> **Supplied records**:
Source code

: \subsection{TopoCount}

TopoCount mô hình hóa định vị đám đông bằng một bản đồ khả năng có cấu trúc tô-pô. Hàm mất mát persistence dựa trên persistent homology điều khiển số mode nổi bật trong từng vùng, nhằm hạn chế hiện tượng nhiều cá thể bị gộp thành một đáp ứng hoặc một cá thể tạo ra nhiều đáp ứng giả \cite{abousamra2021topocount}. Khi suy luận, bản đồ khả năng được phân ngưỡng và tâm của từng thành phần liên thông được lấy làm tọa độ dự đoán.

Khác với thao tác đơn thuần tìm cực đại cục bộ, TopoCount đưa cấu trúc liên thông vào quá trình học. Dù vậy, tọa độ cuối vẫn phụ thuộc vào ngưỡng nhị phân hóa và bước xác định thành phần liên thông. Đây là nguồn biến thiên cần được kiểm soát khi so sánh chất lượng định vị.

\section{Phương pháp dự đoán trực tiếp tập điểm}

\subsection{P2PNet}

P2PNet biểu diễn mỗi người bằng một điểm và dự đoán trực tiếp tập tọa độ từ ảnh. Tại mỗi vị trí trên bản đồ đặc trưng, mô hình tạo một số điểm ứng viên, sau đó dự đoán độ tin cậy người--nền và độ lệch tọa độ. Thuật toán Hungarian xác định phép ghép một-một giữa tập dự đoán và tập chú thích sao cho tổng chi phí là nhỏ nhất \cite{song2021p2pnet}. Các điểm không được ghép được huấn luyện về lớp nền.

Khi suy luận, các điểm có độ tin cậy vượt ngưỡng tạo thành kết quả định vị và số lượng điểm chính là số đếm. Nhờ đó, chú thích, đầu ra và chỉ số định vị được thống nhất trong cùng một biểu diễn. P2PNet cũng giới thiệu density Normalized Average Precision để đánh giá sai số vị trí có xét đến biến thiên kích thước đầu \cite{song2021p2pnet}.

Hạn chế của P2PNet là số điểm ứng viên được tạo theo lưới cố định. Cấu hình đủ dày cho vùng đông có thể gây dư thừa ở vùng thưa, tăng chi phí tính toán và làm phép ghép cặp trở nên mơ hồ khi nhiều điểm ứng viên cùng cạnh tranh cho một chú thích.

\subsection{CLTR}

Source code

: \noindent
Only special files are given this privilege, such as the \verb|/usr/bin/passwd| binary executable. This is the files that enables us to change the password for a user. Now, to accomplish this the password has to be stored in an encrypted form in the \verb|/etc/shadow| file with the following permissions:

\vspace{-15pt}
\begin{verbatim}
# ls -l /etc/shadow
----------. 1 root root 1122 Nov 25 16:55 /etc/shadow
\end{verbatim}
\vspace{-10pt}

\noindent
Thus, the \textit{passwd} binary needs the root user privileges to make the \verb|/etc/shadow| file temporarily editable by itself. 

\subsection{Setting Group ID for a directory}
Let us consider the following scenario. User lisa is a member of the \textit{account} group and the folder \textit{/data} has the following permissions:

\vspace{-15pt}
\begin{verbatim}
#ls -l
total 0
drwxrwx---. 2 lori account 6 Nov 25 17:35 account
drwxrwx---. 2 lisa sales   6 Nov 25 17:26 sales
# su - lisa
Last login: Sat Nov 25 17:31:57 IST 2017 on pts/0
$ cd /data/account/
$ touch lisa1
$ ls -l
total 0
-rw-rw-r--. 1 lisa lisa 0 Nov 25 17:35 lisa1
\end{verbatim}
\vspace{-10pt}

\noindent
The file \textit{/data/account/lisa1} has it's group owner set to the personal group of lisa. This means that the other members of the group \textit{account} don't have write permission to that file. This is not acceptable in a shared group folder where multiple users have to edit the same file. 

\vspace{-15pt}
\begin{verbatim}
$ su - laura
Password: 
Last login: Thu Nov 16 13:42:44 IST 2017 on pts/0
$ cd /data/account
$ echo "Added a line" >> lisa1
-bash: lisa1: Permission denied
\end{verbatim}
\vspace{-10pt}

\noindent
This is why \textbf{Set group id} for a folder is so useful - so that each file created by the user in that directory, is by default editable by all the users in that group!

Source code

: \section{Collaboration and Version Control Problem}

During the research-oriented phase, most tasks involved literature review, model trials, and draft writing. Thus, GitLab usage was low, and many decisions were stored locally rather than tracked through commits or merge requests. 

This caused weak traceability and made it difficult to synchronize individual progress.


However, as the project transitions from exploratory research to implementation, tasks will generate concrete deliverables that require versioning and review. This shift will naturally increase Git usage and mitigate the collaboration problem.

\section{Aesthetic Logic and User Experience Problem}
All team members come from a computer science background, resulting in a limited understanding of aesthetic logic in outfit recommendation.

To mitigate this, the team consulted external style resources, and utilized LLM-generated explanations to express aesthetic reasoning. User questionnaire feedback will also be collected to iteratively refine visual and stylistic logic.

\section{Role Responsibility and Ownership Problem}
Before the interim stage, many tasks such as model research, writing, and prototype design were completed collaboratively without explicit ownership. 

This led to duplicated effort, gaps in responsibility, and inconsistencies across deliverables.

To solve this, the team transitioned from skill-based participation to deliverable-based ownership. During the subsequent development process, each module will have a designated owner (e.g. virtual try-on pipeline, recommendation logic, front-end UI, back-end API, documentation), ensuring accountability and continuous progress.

> **The problem**: Put down all the data once more, exactly as it appears above.

> **Solution to the exercise**:
Source code

: \subsection{TopoCount}

TopoCount mô hình hóa định vị đám đông bằng một bản đồ khả năng có cấu trúc tô-pô. Hàm mất mát persistence dựa trên persistent homology điều khiển số mode nổi bật trong từng vùng, nhằm hạn chế hiện tượng nhiều cá thể bị gộp thành một đáp ứng hoặc một cá thể tạo ra nhiều đáp ứng giả \cite{abousamra2021topocount}. Khi suy luận, bản đồ khả năng được phân ngưỡng và tâm của từng thành phần liên thông được lấy làm tọa độ dự đoán.

Khác với thao tác đơn thuần tìm cực đại cục bộ, TopoCount đưa cấu trúc liên thông vào quá trình học. Dù vậy, tọa độ cuối vẫn phụ thuộc vào ngưỡng nhị phân hóa và bước xác định thành phần liên thông. Đây là nguồn biến thiên cần được kiểm soát khi so sánh chất lượng định vị.

\section{Phương pháp dự đoán trực tiếp tập điểm}

\subsection{P2PNet}

P2PNet biểu diễn mỗi người bằng một điểm và dự đoán trực tiếp tập tọa độ từ ảnh. Tại mỗi vị trí trên bản đồ đặc trưng, mô hình tạo một số điểm ứng viên, sau đó dự đoán độ tin cậy người--nền và độ lệch tọa độ. Thuật toán Hungarian xác định phép ghép một-một giữa tập dự đoán và tập chú thích sao cho tổng chi phí là nhỏ nhất \cite{song2021p2pnet}. Các điểm không được ghép được huấn luyện về lớp nền.

Khi suy luận, các điểm có độ tin cậy vượt ngưỡng tạo thành kết quả định vị và số lượng điểm chính là số đếm. Nhờ đó, chú thích, đầu ra và chỉ số định vị được thống nhất trong cùng một biểu diễn. P2PNet cũng giới thiệu density Normalized Average Precision để đánh giá sai số vị trí có xét đến biến thiên kích thước đầu \cite{song2021p2pnet}.

Hạn chế của P2PNet là số điểm ứng viên được tạo theo lưới cố định. Cấu hình đủ dày cho vùng đông có thể gây dư thừa ở vùng thưa, tăng chi phí tính toán và làm phép ghép cặp trở nên mơ hồ khi nhiều điểm ứng viên cùng cạnh tranh cho một chú thích.

\subsection{CLTR}

Source code

: \noindent
Only special files are given this privilege, such as the \verb|/usr/bin/passwd| binary executable. This is the files that enables us to change the password for a user. Now, to accomplish this the password has to be stored in an encrypted form in the \verb|/etc/shadow| file with the following permissions:

\vspace{-15pt}
\begin{verbatim}
# ls -l /etc/shadow
----------. 1 root root 1122 Nov 25 16:55 /etc/shadow
\end{verbatim}
\vspace{-10pt}

\noindent
Thus, the \textit{passwd} binary needs the root user privileges to make the \verb|/etc/shadow| file temporarily editable by itself. 

\subsection{Setting Group ID for a directory}
Let us consider the following scenario. User lisa is a member of the \textit{account} group and the folder \textit{/data} has the following permissions:

\vspace{-15pt}
\begin{verbatim}
#ls -l
total 0
drwxrwx---. 2 lori account 6 Nov 25 17:35 account
drwxrwx---. 2 lisa sales   6 Nov 25 17:26 sales
# su - lisa
Last login: Sat Nov 25 17:31:57 IST 2017 on pts/0
$ cd /data/account/
$ touch lisa1
$ ls -l
total 0
-rw-rw-r--. 1 lisa lisa 0 Nov 25 17:35 lisa1
\end{verbatim}
\vspace{-10pt}

\noindent
The file \textit{/data/account/lisa1} has it's group owner set to the personal group of lisa. This means that the other members of the group \textit{account} don't have write permission to that file. This is not acceptable in a shared group folder where multiple users have to edit the same file. 

\vspace{-15pt}
\begin{verbatim}
$ su - laura
Password: 
Last login: Thu Nov 16 13:42:44 IST 2017 on pts/0
$ cd /data/account
$ echo "Added a line" >> lisa1
-bash: lisa1: Permission denied
\end{verbatim}
\vspace{-10pt}

\noindent
This is why \textbf{Set group id} for a folder is so useful - so that each file created by the user in that directory, is by default editable by all the users in that group!

Source code

: \section{Collaboration and Version Control Problem}

During the research-oriented phase, most tasks involved literature review, model trials, and draft writing. Thus, GitLab usage was low, and many decisions were stored locally rather than tracked through commits or merge requests. 

This caused weak traceability and made it difficult to synchronize individual progress.


However, as the project transitions from exploratory research to implementation, tasks will generate concrete deliverables that require versioning and review. This shift will naturally increase Git usage and mitigate the collaboration problem.

\section{Aesthetic Logic and User Experience Problem}
All team members come from a computer science background, resulting in a limited understanding of aesthetic logic in outfit recommendation.

To mitigate this, the team consulted external style resources, and utilized LLM-generated explanations to express aesthetic reasoning. User questionnaire feedback will also be collected to iteratively refine visual and stylistic logic.

\section{Role Responsibility and Ownership Problem}
Before the interim stage, many tasks such as model research, writing, and prototype design were completed collaboratively without explicit ownership. 

This led to duplicated effort, gaps in responsibility, and inconsistencies across deliverables.

To solve this, the team transitioned from skill-based participation to deliverable-based ownership. During the subsequent development process, each module will have a designated owner (e.g. virtual try-on pipeline, recommendation logic, front-end UI, back-end API, documentation), ensuring accountability and continuous progress.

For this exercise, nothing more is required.